How do you simplify #root(3)(135+78sqrt(3))+root(3)(135-78sqrt(3))# ?

2 Answers
Apr 20, 2018

Answer:

#root(3)(135+78sqrt(3))+root(3)(135-78sqrt(3)) = 6#

Explanation:

Let:

#x = root(3)(135+78sqrt(3))+root(3)(135-78sqrt(3))#

Then:

#x^3 = (135+78sqrt(3))+(135-78sqrt(3))+3(root(3)(135+78sqrt(3))root(3)(135-78sqrt(3)))(root(3)(135+78sqrt(3))+root(3)(135-78sqrt(3)))#

#color(white)(x^3) = 270+3(root(3)(135^2-78^2(3)))x#

#color(white)(x^3) = 270+3(root(3)(18225-18252))x#

#color(white)(x^3) = 270+3(root(3)(-27))x#

#color(white)(x^3) = 270-9x#

So:

#x^3+9x-270 = 0#

By the rational roots theorem, any rational roots of this cubic are expressible in the form #p/q# for integers #p, q# with #p# a divisor of the constant term #-270# and #q# a divisor of the coefficient #1# of the leading term.

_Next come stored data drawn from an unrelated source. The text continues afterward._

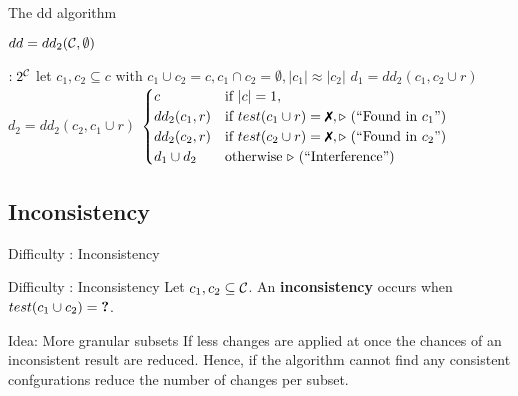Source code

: \begin{frame}{The dd algorithm}


	$dd = dd_2(\mathcal{C}, \emptyset)$ \\[1.5em]

	\begin{algorithmic}[1]
		 $: 2^{\mathcal{C}}$
		\State let $c_1,c_2 \subseteq c \text{ with } c_1 \cup c_2 = c, c_1 \cap c_2 = \emptyset, |c_1| \approx |c_2|$
		\State $d_1 = dd_2(c_1, c_2 \cup r)$ %
		\State $d_2 = dd_2(c_2, c_1 \cup r)$ \medskip %
		\State \Return $ \begin{cases}
				c & \text{if } |c|=1, \\
				dd_2(c_1,r) & \text{if } test(c_1 \cup r) = \xmark, \text{\Comment(``Found in $c_1$'')}\\
				dd_2(c_2,r) & \text{if } test(c_2 \cup r) = \xmark, \text{\Comment(``Found in $c_2$'')}\\
				d_1 \cup d_2 & \text{otherwise } \text{\Comment(``Interference'')}
			\end{cases}$
		\EndFunction
	\end{algorithmic}

\end{frame}

\subsection{Inconsistency}
\begin{frame}{Difficulty : Inconsistency}

	\begin{alertblock}{Difficulty : Inconsistency}
		Let $c_1,c_2 \subseteq \mathcal{C}$. An \textbf{inconsistency} occurs when $test(c_1 \cup c_2) = \textbf{?}$.
	\end{alertblock}
	\bigskip

	\pause
	\begin{exampleblock}{Idea: More granular subsets}
		If less changes are applied at once the chances of an inconsistent result are reduced. Hence, if the algorithm cannot find any consistent confgurations reduce the number of changes per subset.
	\end{exampleblock}

\end{frame}


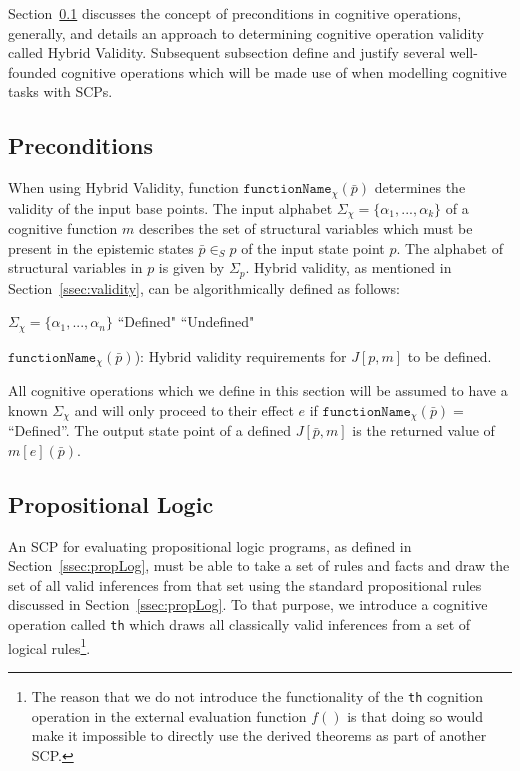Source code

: Section~\ref{ssec:precon} discusses the concept of preconditions in cognitive operations, generally, and details an approach to determining cognitive operation validity called Hybrid Validity. Subsequent subsection define and justify several well-founded cognitive operations which will be made use of when modelling cognitive tasks with SCPs.

\subsection{Preconditions}\label{ssec:precon}

When using Hybrid Validity, function $\texttt{functionName}_\chi(\bar{p})$ determines the validity of the input base points. The input alphabet $\Sigma_\chi=\{\alpha_1, ..., \alpha_k\}$ of a cognitive function $m$ describes the set of structural variables which must be present in the epistemic states $\bar{p} \in_S p$ of the input state point $p$. The alphabet of structural variables in $p$ is given by $\Sigma_p$. Hybrid validity, as mentioned in Section~\ref{ssec:validity}, can be algorithmically defined as follows:

\begin{algorithm}[H] 
\SetAlgoLined
{}
{
$\Sigma_{\chi}=\{\alpha_1,...,\alpha_n\}$\;
{
\Return ``Defined"
}
{
\Return ``Undefined"
}
}

\caption{$\texttt{functionName}_\chi(\bar{p})$): Hybrid validity requirements for $J[p,m]$ to be defined.}
\label{cogOp:precon}
\end{algorithm}

All cognitive operations which we define in this section will be assumed to have a known $\Sigma_\chi$ and will only proceed to their effect $e$ if $\texttt{functionName}_\chi(\bar{p})=$ ``Defined''.
The output state point of a defined $J[\bar{p},m]$ is the returned value of $m[e](\bar{p})$.

\subsection{Propositional Logic}
An SCP for evaluating propositional logic programs, as defined in Section~\ref{ssec:propLog}, must be able to take a set of rules and facts and draw the set of all valid inferences from that set using the standard propositional rules discussed in Section~\ref{ssec:propLog}. To that purpose, we introduce a cognitive operation called \texttt{th} which draws all classically valid inferences from a set of logical rules\footnote{The reason that we do not introduce the functionality of the \texttt{th} cognition operation in the external evaluation function $f()$ is that doing so would make it impossible to directly use the derived theorems as part of another SCP.}.

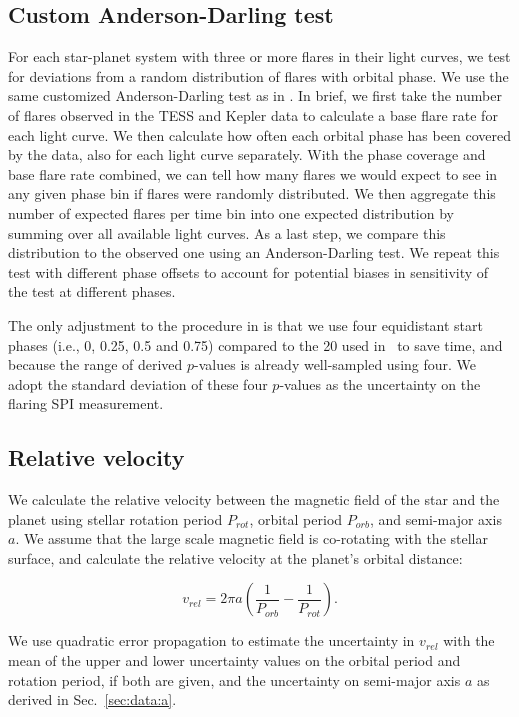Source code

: \documentclass[twocolumn]{aastex631}
\begin{document}
\subsection{Custom Anderson-Darling test}
\label{sec:methods:adtest}
For each star-planet system with three or more flares in their light curves, we test for deviations from a random distribution of flares with orbital phase. We use the same customized Anderson-Darling test as in \cite{ilin2022searching}. In brief, we first take the number of flares observed in the TESS and Kepler data to calculate a base flare rate for each light curve. We then calculate how often each orbital phase has been covered by the data, also for each light curve separately. With the phase coverage and base flare rate combined, we can tell how many flares we would expect to see in any given phase bin if flares were randomly distributed. We then aggregate this number of expected flares per time bin into one expected distribution by summing over all available light curves. As a last step, we compare this distribution to the observed one using an Anderson-Darling test. We repeat this test with different phase offsets to account for potential biases in sensitivity of the test at different phases.

The only adjustment to the procedure in \cite{ilin2022searching} is that we use four equidistant start phases (i.e., 0, 0.25, 0.5 and 0.75) compared to the 20 used in~\cite{ilin2022searching} to save time, and because the range of derived $p$-values is already well-sampled using four. We adopt the standard deviation of these four $p$-values as the uncertainty on the flaring SPI measurement.



\subsection{Relative velocity}
\label{sec:methods:relvel}
We calculate the relative velocity between the magnetic field of the star and the planet using stellar rotation period $P_{rot}$, orbital period $P_{orb}$, and semi-major axis $a$. We assume that the large scale magnetic field is co-rotating with the stellar surface, and calculate the relative velocity at the planet's orbital distance:

\begin{equation}
    v_{rel} = 2 \pi a \left(\frac{1}{P_{orb}} - \frac{1}{P_{rot}}\right).
\end{equation}

We use quadratic error propagation to estimate the uncertainty in $v_{rel}$ with the mean of the upper and lower uncertainty values on the orbital period and rotation period, if both are given, and the uncertainty on semi-major axis $a$ as derived in Sec.~\ref{sec:data:a}. 
\end{document}
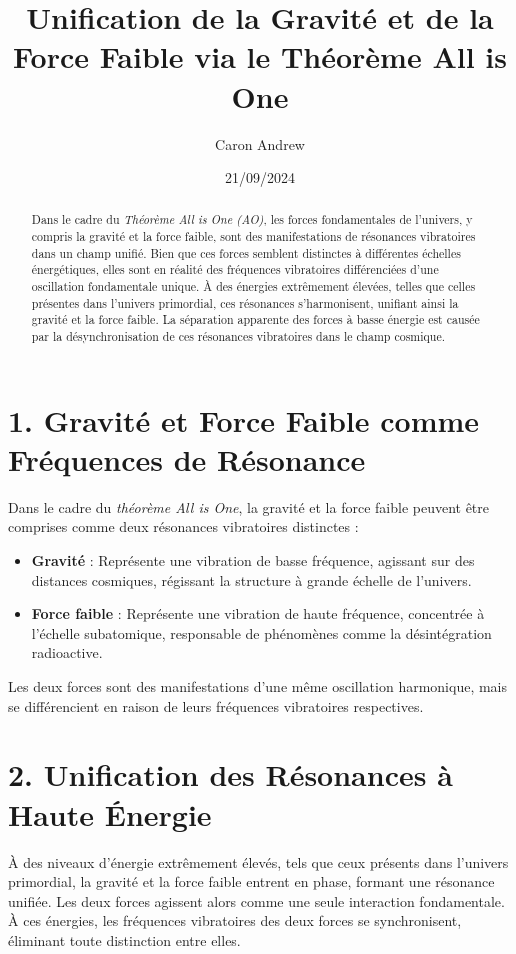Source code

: \documentclass{article}
\title{Unification de la Gravité et de la Force Faible via le Théorème All is One}
\author{Caron Andrew}
\date{21/09/2024}
\begin{document}
\maketitle

\begin{abstract}
Dans le cadre du \textit{Théorème All is One (AO)}, les forces fondamentales de l'univers, y compris la gravité et la force faible, sont des manifestations de résonances vibratoires dans un champ unifié. Bien que ces forces semblent distinctes à différentes échelles énergétiques, elles sont en réalité des fréquences vibratoires différenciées d'une oscillation fondamentale unique. À des énergies extrêmement élevées, telles que celles présentes dans l'univers primordial, ces résonances s'harmonisent, unifiant ainsi la gravité et la force faible. La séparation apparente des forces à basse énergie est causée par la désynchronisation de ces résonances vibratoires dans le champ cosmique.
\end{abstract}

\section{1. Gravité et Force Faible comme Fréquences de Résonance}

Dans le cadre du \textit{théorème All is One}, la gravité et la force faible peuvent être comprises comme deux résonances vibratoires distinctes :
\begin{itemize}
    \item \textbf{Gravité} : Représente une vibration de basse fréquence, agissant sur des distances cosmiques, régissant la structure à grande échelle de l'univers.
    \item \textbf{Force faible} : Représente une vibration de haute fréquence, concentrée à l'échelle subatomique, responsable de phénomènes comme la désintégration radioactive.
\end{itemize}

Les deux forces sont des manifestations d'une même oscillation harmonique, mais se différencient en raison de leurs fréquences vibratoires respectives.

\section{2. Unification des Résonances à Haute Énergie}

À des niveaux d'énergie extrêmement élevés, tels que ceux présents dans l'univers primordial, la gravité et la force faible entrent en phase, formant une résonance unifiée. Les deux forces agissent alors comme une seule interaction fondamentale. À ces énergies, les fréquences vibratoires des deux forces se synchronisent, éliminant toute distinction entre elles.
\end{document}
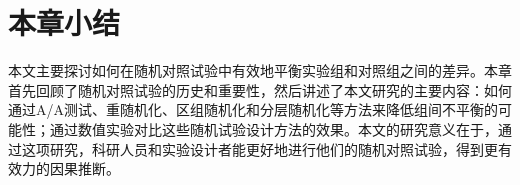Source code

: \section{本章小结}

本文主要探讨如何在随机对照试验中有效地平衡实验组和对照组之间的差异。本章首先回顾了随机对照试验的历史和重要性，然后讲述了本文研究的主要内容：如何通过A/A测试、重随机化、区组随机化和分层随机化等方法来降低组间不平衡的可能性；通过数值实验对比这些随机试验设计方法的效果。本文的研究意义在于，通过这项研究，科研人员和实验设计者能更好地进行他们的随机对照试验，得到更有效力的因果推断。














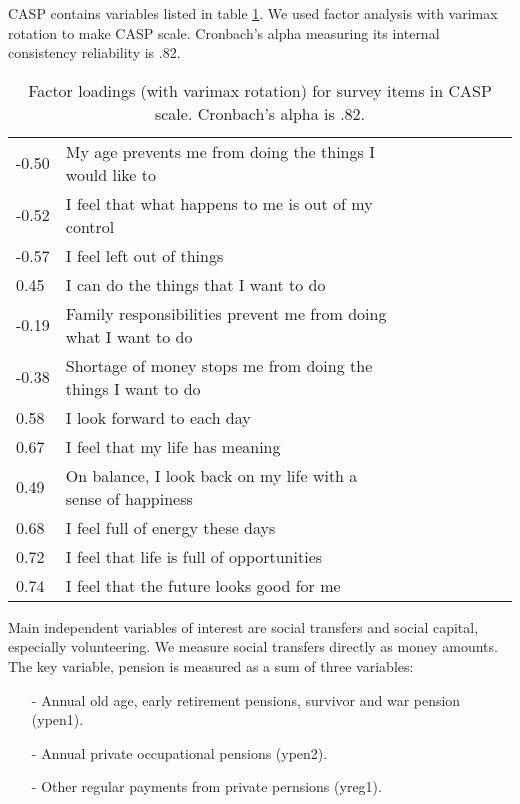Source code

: \documentclass[10pt, letterpaper]{article}
\begin{document}
\begin{spacing}{1.4}
CASP contains  variables listed in table \ref{casp}. We used factor
analysis with varimax rotation to make CASP scale. Cronbach's alpha measuring its internal
consistency reliability is .82. 


\begin{table}[h!]
  \centering
  \begin{tabular}{lllllllll} %
\hline
  -0.50& My age prevents me from doing the things I would like to\\
  -0.52& I feel that what happens to me is out of my control\\
  -0.57& I feel left out of things\\
   0.45& I can do the things that I want to do\\
  -0.19& Family responsibilities prevent me from doing what I want to do\\
  -0.38& Shortage of money stops me from doing the things I want to do\\
   0.58& I look forward to each day\\
   0.67& I feel that my life has meaning\\
   0.49& On balance, I look back on my life with a sense of happiness\\
   0.68& I feel full of energy these days\\
   0.72& I feel that life is full of opportunities\\
   0.74& I feel that the future looks good for me\\\hline
  \end{tabular}
  \caption{Factor loadings (with varimax rotation) for survey items in CASP scale. Cronbach's alpha is
    .82.}
  \label{casp}
\end{table}


Main independent variables of interest are social transfers and social capital,
especially volunteering. We  measure social transfers directly as money amounts. %
 The key variable, pension is measured as a sum of three variables:
 \begin{spacing}{.9}
   \begin{itemize}
   \item[-] Annual old age, early retirement pensions, survivor and war pension
     (ypen1). %
   \item[-]  Annual private occupational pensions (ypen2). %
   \item[-] Other regular payments from private pernsions (yreg1). %
   \end{itemize}
 \end{spacing}



\end{spacing}
\end{document}
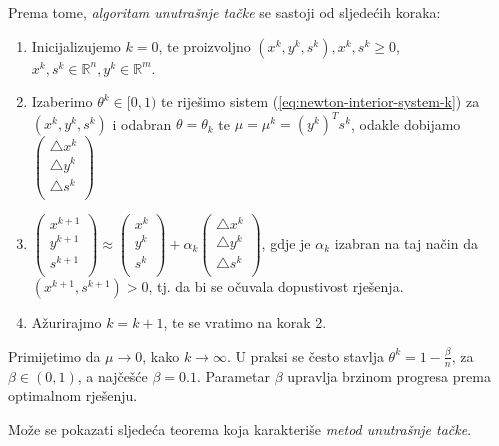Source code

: \documentclass[a4paper, utf8, 11pt, colorlinks]{book}
\begin{document}
Prema tome, \emph{algoritam unutrašnje tačke} se sastoji od sljedećih koraka:
\begin{enumerate}
	\item Inicijalizujemo $k=0$, te proizvoljno  $(x^k, y^k, s^k), x^k, s^k \geq 0$, $x^k,s^k \in \mathbb{R}^n, y^k \in \mathbb{R}^m$.
	\item Izaberimo $ \theta^k \in [0, 1)$ te riješimo sistem (\ref{eq:newton-interior-system-k}) za $(x^k,y^k,s^k)$ i odabran $\theta = \theta_k$ te $\mu = \mu^k = (y^k)^T s^k $,  odakle   dobijamo
	$  
	\begin{pmatrix}
		\bigtriangleup x^k      \\
		\bigtriangleup y^k       \\
		\bigtriangleup s^k       \\
	\end{pmatrix}    
	$
	
	\item $ 
	\begin{pmatrix}
		x^{k+1}  \\
		y^{k+1}   \\
		s^{k+1}   \\
	\end{pmatrix} \approx
	\begin{pmatrix}
		x^k  \\
		y^k  \\
		s^k  \\
	\end{pmatrix} +   
	\alpha_k 
	\begin{pmatrix}
		\bigtriangleup x^k       \\
		\bigtriangleup y^k       \\
		\bigtriangleup s^k       \\
	\end{pmatrix}  
	$, gdje je $\alpha_k$ izabran na taj način da $(x^{k+1}, s^{k+1}) > 0$, tj. da bi se očuvala dopustivost rješenja. 
	\item Ažurirajmo $k = k + 1$, te se vratimo na korak 2.
\end{enumerate}
Primijetimo da $\mu \rightarrow 0$, kako $k \rightarrow \infty$. U praksi se često stavlja $\theta^k = 1 - \frac{\beta}{n}$, za $\beta \in (0,1)$, a najčešće $\beta= 0.1$.  Parametar $\beta$ upravlja brzinom progresa prema optimalnom rješenju.  


Može se pokazati sljedeća teorema koja karakteriše \emph{metod unutrašnje tačke}.
\end{document}
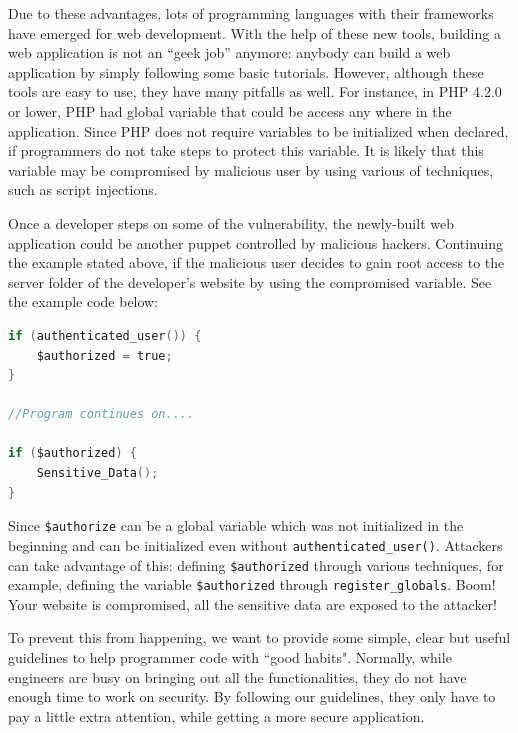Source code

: \documentclass[conference]{IEEEtran}
\begin{document}
Due to these advantages, lots of programming languages with their frameworks have
emerged for web development. With the help of these new tools,
building a web application is not an ``geek job'' anymore:
anybody can build a web application by simply following some basic tutorials.
However, although these tools are easy to use,
they have many pitfalls as well. For instance, in PHP 4.2.0 or lower, PHP had global variable that could be access 
any where in the application. Since PHP does not require variables to be initialized when declared, if programmers
do not take steps to protect this variable. It is likely that this variable may be compromised by malicious user by
using various of techniques, such as script injections.

Once a developer steps on some of the vulnerability, the newly-built web application could
be another puppet controlled by malicious hackers. Continuing the example stated above, if the malicious user
decides to gain root access to the server folder of the developer's website by using the compromised variable. See the example code below:
\begin{lstlisting}[language=C]
if (authenticated_user()) {
    $authorized = true;
}

//Program continues on....

if ($authorized) {
    Sensitive_Data();
}
\end{lstlisting}

Since \texttt{\$authorize} can be a global variable which was not initialized in the beginning and can be initialized even without \texttt{authenticated\_user()}. Attackers
can take advantage of this: defining \texttt{\$authorized} through various techniques, for example, defining the variable \texttt{\$authorized} through \texttt{register\_globals}. 
Boom! Your website is compromised, all the sensitive data are exposed to the attacker!

To prevent this from happening, we want to provide some simple, clear but
useful guidelines to help programmer code with ``good habits".
Normally, while engineers are busy on bringing out all the functionalities,
they do not have enough time to work on security. By following our guidelines,
they only have to pay a little extra attention, while getting a more secure application.
\end{document}
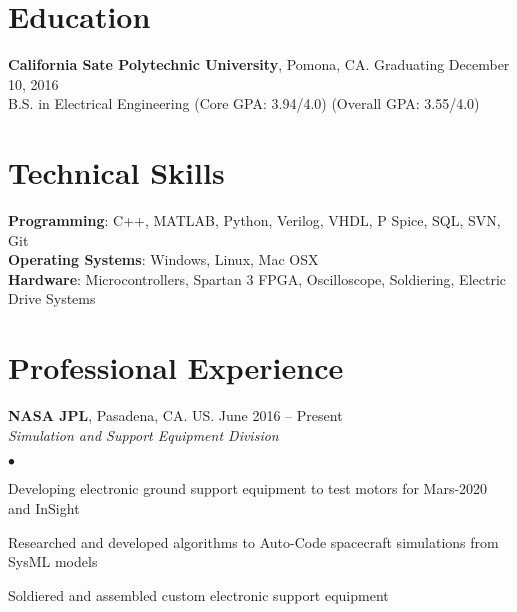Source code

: \documentclass[margin,line]{res}
\newenvironment{list2}{
  \begin{list}{$\bullet$}{%
      \setlength{\itemsep}{0in}
      \setlength{\parsep}{0in} \setlength{\parskip}{0in}
      \setlength{\topsep}{0in} \setlength{\partopsep}{0in}
      \setlength{\leftmargin}{0.2in}}}{\end{list}}
\begin{document}

\begin{resume}


\section{\sc Education}
{\bf California Sate Polytechnic University}, Pomona, CA.  \hfill Graduating December 10, 2016\\
B.S. in Electrical Engineering \hfill(Core GPA: 3.94/4.0) (Overall GPA: 3.55/4.0)

\section{\sc Technical Skills}
{\bf Programming}:  C++, MATLAB, Python, Verilog, VHDL, P Spice, SQL, SVN, Git\\
{\bf Operating Systems}: Windows, Linux, Mac OSX\\
{\bf Hardware}: Microcontrollers, Spartan 3 FPGA, Oscilloscope, Soldiering, Electric Drive Systems


\section{\sc Professional Experience}
{\bf NASA JPL}, Pasadena, CA. US. \hfill{June 2016 -- Present}\\
{\em Simulation and Support Equipment Division}\hfill 
\begin{list2} %
\item Developing electronic ground support equipment to test motors for Mars-2020 and InSight 
\item Researched and developed algorithms to Auto-Code spacecraft simulations from SysML models
\item Soldiered and assembled custom electronic support equipment 
\end{list2}



\end{resume}
\end{document}
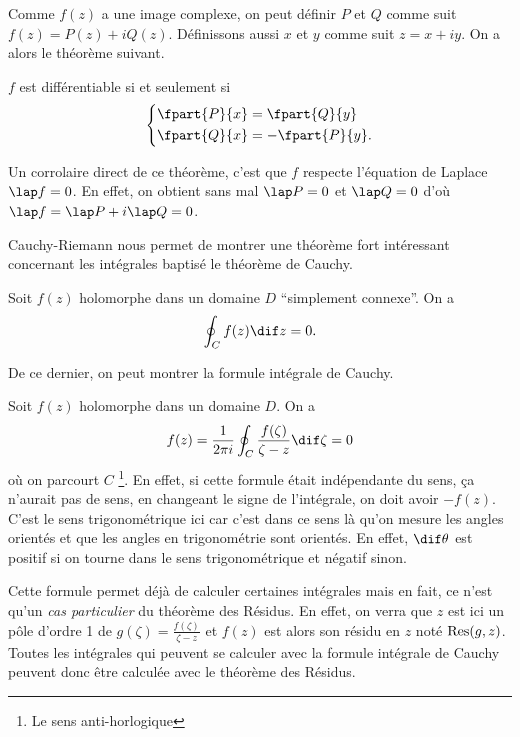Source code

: Comme $f(z)$ a une image complexe,
on peut définir $P$ et $Q$ comme suit $f(z) = P(z) + iQ(z)$.
Définissons aussi $x$ et $y$ comme suit $z = x + iy$.
On a alors le théorème suivant.
\begin{mytheo}
  $f$ est différentiable si et seulement si
  \[ \left\{\begin{aligned}
      \fpart{P}{x} & = \fpart{Q}{y}\\
      \fpart{Q}{x} & = -\fpart{P}{y}.
  \end{aligned}\right. \]
\end{mytheo}

Un corrolaire direct de ce théorème, c'est que $f$ respecte l'équation
de Laplace $\lap f = 0$.
En effet, on obtient sans mal $\lap P = 0$ et $\lap Q = 0$ d'où
$\lap f = \lap P + i\lap Q = 0$.

Cauchy-Riemann nous permet de montrer
une théorème fort intéressant concernant les intégrales baptisé le
théorème de Cauchy.
\begin{mytheo}
  Soit $f(z)$ holomorphe dans un domaine $D$ ``simplement connexe''.
  On a
  \[ \oint_C f(z) \dif z = 0. \]
\end{mytheo}
De ce dernier, on peut montrer la formule intégrale de Cauchy.
\begin{mytheo}
  \label{thm:int}
  Soit $f(z)$ holomorphe dans un domaine $D$. %
  On a
  \[ f(z) = \frac{1}{2\pi i}\oint_C
  \frac{f(\zeta)}{\zeta-z} \dif \zeta = 0 \]
  où on parcourt $C$ 
  \footnote{Le sens anti-horlogique}.
  En effet, si cette formule était indépendante du sens,
  ça n'aurait pas de sens,
  en changeant le signe de l'intégrale,
  on doit avoir $-f(z)$.
  C'est le sens trigonométrique ici car c'est dans ce sens
  là qu'on mesure les angles orientés et que les angles en trigonométrie
  sont orientés.
  En effet, $\dif \theta$ est positif si on tourne dans le sens
  trigonométrique et négatif sinon.
\end{mytheo}

Cette formule permet déjà de calculer certaines intégrales mais
en fait, ce n'est qu'un \emph{cas particulier} du théorème des Résidus.
En effet, on verra que $z$ est ici un pôle d'ordre 1 de
$g(\zeta)=\frac{f(\zeta)}{\zeta-z}$
et $f(z)$ est alors son résidu en $z$ noté
$\operatorname{Res}(g,z)$.
Toutes les intégrales qui peuvent se calculer avec la formule
intégrale de Cauchy peuvent donc être calculée avec le théorème
des Résidus.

So the first few possible rational zeros are:

#+-1, +-2, +-3, +-5, +-6, +-9, +-10,...#

By Descartes' Rule of Signs, we can tell that the cubic has exactly one positive real root and no negative real zeros, so try the possible positive rational zeros.

We find:

#(color(blue)(6))^3+9(color(blue)(6))-270 = 216+54-270 = 0#

So #x=6# is a root and #(x-6)# is a factor:

#x^3+9x-270 = (x-6)(x^2+6x+45)#

The remaining quadratic has no real zeros (as we can see by looking at its discriminant).

The non-real zeros are actually:

#omega root(3)(135+78sqrt(3))+omega^2 root(3)(135-78sqrt(3))#

and:

#omega^2 root(3)(135+78sqrt(3))+omega root(3)(135-78sqrt(3))#

where #omega = -1/2+sqrt(3)/2i# is the primitive complex cube root of #1#.

So:

#root(3)(135+78sqrt(3))+root(3)(135-78sqrt(3)) = 6#

Apr 20, 2018

Answer:

# 6#.

Explanation:

Let us note that,

#(x+sqrt3y)^3=x^3+3sqrt3y^3+3sqrt3xy(x+sqrt3y)#,

#=x^3+3sqrt3y^3+3sqrt3x^2y+9xy^2#.

# rArr (x+sqrt3y)^3=(x^3+9xy^2)+3sqrt3(x^2y+y^3), or, #

#root(3){(x^3+9xy^2)+sqrt3(3x^2y+3y^3)}=x+sqrt3y#.

So, from this we guess :

If #root(3)(135+78sqrt3)=x+sqrt3y#, then,

#(x^3+9xy^2)=135, and, (3x^2y+3y^3)=78, i.e., #

# x^3+9xy^2=x(x^2+9y^2)=135......(1), and, #

# 3y(x^2+y^2)=78, or, y(x^2+y^2)=26......(2)#.

#y(x^2+y^2)=26=1xx26, or, 2xx13#

By Trial and Error Method, # y=1, x=5;" not suitable for "(1)#

# y=2, x=3" satisfy "(1)#.

Therefore, #root(3)(135+78sqrt3)=x+sqrt3y=3+2sqrt3#.

Consequently, #root(3)(135-78sqrt3)=3-2sqrt3#.

Finally, #root(3)(135+78sqrt3)+root(3)(135-78sqrt3)=6#,

as Respected George C. Sir has already derived!